··· Dataset records ···

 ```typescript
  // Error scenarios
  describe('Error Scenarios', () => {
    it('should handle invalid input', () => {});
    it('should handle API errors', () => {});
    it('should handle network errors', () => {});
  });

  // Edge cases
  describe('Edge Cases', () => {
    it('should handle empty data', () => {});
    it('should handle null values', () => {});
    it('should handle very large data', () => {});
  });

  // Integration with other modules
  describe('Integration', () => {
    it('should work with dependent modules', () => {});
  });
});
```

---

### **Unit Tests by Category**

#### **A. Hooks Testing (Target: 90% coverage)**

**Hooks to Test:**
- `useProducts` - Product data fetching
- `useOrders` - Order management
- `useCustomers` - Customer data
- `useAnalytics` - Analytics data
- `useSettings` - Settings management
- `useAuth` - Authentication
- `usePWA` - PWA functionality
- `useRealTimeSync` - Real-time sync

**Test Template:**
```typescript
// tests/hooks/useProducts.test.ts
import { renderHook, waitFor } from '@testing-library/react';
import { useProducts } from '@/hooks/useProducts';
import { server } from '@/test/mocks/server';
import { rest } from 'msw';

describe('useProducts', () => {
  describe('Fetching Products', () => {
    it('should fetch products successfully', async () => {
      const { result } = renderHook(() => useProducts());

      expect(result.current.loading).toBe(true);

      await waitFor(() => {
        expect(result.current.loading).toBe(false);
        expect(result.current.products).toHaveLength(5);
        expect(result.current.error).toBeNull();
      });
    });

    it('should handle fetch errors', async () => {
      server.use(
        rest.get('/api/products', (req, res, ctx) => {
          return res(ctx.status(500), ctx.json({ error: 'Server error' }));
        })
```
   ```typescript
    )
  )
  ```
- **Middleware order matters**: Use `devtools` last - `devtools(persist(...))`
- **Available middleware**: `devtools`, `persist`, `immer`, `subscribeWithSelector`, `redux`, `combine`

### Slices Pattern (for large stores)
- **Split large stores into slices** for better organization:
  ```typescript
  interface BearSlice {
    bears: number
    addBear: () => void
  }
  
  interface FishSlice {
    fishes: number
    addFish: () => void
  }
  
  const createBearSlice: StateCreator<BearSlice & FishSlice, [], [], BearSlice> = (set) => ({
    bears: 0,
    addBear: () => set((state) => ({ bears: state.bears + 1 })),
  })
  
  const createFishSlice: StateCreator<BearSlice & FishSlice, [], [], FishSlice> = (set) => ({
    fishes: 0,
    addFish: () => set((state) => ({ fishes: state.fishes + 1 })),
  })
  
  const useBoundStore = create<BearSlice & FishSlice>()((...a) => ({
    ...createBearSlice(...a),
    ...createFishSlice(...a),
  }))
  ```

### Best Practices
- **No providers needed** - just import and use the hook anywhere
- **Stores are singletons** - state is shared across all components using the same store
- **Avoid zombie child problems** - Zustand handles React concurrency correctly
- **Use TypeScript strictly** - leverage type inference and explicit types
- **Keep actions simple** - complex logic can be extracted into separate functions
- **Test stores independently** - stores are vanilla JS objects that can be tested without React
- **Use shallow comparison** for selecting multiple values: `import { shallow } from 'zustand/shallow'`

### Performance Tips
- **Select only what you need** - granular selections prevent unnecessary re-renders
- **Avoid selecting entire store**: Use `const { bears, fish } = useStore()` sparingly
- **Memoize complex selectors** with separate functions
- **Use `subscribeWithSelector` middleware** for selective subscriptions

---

···

For this task, please set down every entry exactly, with no line left out.

_Output of the exercise_
 ```typescript
  // Error scenarios
  describe('Error Scenarios', () => {
    it('should handle invalid input', () => {});
    it('should handle API errors', () => {});
    it('should handle network errors', () => {});
  });

  // Edge cases
  describe('Edge Cases', () => {
    it('should handle empty data', () => {});
    it('should handle null values', () => {});
    it('should handle very large data', () => {});
  });

  // Integration with other modules
  describe('Integration', () => {
    it('should work with dependent modules', () => {});
  });
});
```

---

### **Unit Tests by Category**

#### **A. Hooks Testing (Target: 90% coverage)**

**Hooks to Test:**
- `useProducts` - Product data fetching
- `useOrders` - Order management
- `useCustomers` - Customer data
- `useAnalytics` - Analytics data
- `useSettings` - Settings management
- `useAuth` - Authentication
- `usePWA` - PWA functionality
- `useRealTimeSync` - Real-time sync

**Test Template:**
```typescript
// tests/hooks/useProducts.test.ts
import { renderHook, waitFor } from '@testing-library/react';
import { useProducts } from '@/hooks/useProducts';
import { server } from '@/test/mocks/server';
import { rest } from 'msw';

describe('useProducts', () => {
  describe('Fetching Products', () => {
    it('should fetch products successfully', async () => {
      const { result } = renderHook(() => useProducts());

      expect(result.current.loading).toBe(true);

      await waitFor(() => {
        expect(result.current.loading).toBe(false);
        expect(result.current.products).toHaveLength(5);
        expect(result.current.error).toBeNull();
      });
    });

    it('should handle fetch errors', async () => {
      server.use(
        rest.get('/api/products', (req, res, ctx) => {
          return res(ctx.status(500), ctx.json({ error: 'Server error' }));
        })
```
   ```typescript
    )
  )
  ```
- **Middleware order matters**: Use `devtools` last - `devtools(persist(...))`
- **Available middleware**: `devtools`, `persist`, `immer`, `subscribeWithSelector`, `redux`, `combine`

### Slices Pattern (for large stores)
- **Split large stores into slices** for better organization:
  ```typescript
  interface BearSlice {
    bears: number
    addBear: () => void
  }
  
  interface FishSlice {
    fishes: number
    addFish: () => void
  }
  
  const createBearSlice: StateCreator<BearSlice & FishSlice, [], [], BearSlice> = (set) => ({
    bears: 0,
    addBear: () => set((state) => ({ bears: state.bears + 1 })),
  })
  
  const createFishSlice: StateCreator<BearSlice & FishSlice, [], [], FishSlice> = (set) => ({
    fishes: 0,
    addFish: () => set((state) => ({ fishes: state.fishes + 1 })),
  })
  
  const useBoundStore = create<BearSlice & FishSlice>()((...a) => ({
    ...createBearSlice(...a),
    ...createFishSlice(...a),
  }))
  ```

### Best Practices
- **No providers needed** - just import and use the hook anywhere
- **Stores are singletons** - state is shared across all components using the same store
- **Avoid zombie child problems** - Zustand handles React concurrency correctly
- **Use TypeScript strictly** - leverage type inference and explicit types
- **Keep actions simple** - complex logic can be extracted into separate functions
- **Test stores independently** - stores are vanilla JS objects that can be tested without React
- **Use shallow comparison** for selecting multiple values: `import { shallow } from 'zustand/shallow'`

### Performance Tips
- **Select only what you need** - granular selections prevent unnecessary re-renders
- **Avoid selecting entire store**: Use `const { bears, fish } = useStore()` sparingly
- **Memoize complex selectors** with separate functions
- **Use `subscribeWithSelector` middleware** for selective subscriptions

---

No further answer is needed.